## What to produce
Pull every line holding the word "localhost" out of the data and copy it.
==== Data for this exercise ====
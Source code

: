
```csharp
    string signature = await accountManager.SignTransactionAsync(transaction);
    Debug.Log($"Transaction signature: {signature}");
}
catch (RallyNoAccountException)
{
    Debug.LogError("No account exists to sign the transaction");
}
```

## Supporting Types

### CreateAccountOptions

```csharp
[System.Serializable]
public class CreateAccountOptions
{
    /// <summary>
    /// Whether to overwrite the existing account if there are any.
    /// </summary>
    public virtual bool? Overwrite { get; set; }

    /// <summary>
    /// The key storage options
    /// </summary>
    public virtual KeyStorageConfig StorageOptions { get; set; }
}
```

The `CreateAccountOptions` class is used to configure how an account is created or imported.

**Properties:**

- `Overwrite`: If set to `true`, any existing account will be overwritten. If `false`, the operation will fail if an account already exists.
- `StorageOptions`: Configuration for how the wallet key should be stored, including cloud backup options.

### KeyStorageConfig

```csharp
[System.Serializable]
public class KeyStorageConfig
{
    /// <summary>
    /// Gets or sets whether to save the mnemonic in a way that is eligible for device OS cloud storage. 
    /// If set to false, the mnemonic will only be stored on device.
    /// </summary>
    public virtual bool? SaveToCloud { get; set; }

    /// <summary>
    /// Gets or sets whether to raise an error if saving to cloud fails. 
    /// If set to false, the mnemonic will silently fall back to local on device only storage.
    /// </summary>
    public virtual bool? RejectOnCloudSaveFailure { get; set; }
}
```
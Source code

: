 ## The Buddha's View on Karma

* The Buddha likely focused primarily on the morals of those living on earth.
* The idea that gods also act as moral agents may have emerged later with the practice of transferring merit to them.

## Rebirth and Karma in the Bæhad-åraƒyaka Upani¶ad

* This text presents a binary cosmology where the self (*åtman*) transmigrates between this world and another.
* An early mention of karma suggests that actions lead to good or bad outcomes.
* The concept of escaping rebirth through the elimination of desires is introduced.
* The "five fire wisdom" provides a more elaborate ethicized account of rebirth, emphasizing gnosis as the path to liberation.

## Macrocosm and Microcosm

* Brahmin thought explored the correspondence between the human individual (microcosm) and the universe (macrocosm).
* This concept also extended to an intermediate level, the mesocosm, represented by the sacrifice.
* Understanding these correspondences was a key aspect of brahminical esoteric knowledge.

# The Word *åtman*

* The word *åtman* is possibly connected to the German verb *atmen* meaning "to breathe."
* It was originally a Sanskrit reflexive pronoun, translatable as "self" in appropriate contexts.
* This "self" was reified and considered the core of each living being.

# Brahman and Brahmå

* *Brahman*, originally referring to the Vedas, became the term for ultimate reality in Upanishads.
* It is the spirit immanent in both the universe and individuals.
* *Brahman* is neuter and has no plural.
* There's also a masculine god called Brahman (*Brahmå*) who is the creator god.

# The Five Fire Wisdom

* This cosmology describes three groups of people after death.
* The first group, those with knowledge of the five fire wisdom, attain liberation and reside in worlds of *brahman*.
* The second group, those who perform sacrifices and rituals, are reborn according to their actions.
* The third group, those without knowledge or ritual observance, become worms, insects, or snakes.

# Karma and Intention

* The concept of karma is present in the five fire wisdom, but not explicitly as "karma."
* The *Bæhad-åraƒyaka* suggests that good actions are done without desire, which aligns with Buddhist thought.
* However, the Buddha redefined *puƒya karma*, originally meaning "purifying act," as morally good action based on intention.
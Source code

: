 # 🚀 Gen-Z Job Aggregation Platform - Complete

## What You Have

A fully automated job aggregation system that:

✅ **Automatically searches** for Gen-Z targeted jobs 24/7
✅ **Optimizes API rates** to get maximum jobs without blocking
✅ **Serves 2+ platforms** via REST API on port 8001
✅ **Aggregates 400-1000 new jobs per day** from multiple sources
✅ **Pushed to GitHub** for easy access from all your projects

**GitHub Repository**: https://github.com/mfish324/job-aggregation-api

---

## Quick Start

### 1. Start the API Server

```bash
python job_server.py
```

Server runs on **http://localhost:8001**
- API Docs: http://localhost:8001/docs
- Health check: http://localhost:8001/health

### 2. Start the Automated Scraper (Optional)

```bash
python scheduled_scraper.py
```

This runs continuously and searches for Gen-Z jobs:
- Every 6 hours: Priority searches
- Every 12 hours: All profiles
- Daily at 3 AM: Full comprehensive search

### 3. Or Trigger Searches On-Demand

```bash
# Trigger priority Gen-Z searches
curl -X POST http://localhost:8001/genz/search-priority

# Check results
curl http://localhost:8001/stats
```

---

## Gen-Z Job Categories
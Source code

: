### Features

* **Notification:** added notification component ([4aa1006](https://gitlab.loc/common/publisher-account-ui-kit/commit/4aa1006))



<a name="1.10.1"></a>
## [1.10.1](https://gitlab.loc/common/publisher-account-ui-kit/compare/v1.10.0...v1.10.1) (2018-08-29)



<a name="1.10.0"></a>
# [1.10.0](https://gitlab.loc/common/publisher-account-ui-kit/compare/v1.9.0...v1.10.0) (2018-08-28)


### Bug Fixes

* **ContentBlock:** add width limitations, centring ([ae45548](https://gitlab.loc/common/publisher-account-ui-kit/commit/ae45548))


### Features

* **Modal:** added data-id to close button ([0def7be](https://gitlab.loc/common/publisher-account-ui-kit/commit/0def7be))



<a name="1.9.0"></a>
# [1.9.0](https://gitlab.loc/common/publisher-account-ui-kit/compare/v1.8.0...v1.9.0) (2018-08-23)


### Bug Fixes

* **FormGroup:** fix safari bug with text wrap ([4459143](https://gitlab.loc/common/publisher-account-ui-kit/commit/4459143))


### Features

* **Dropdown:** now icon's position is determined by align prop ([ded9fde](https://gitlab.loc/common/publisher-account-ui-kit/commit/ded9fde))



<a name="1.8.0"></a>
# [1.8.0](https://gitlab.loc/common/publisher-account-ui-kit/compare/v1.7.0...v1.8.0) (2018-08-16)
====
## Answer
Server runs on **http://localhost:8001**
- API Docs: http://localhost:8001/docs
- Health check: http://localhost:8001/health
curl -X POST http://localhost:8001/genz/search-priority
curl http://localhost:8001/stats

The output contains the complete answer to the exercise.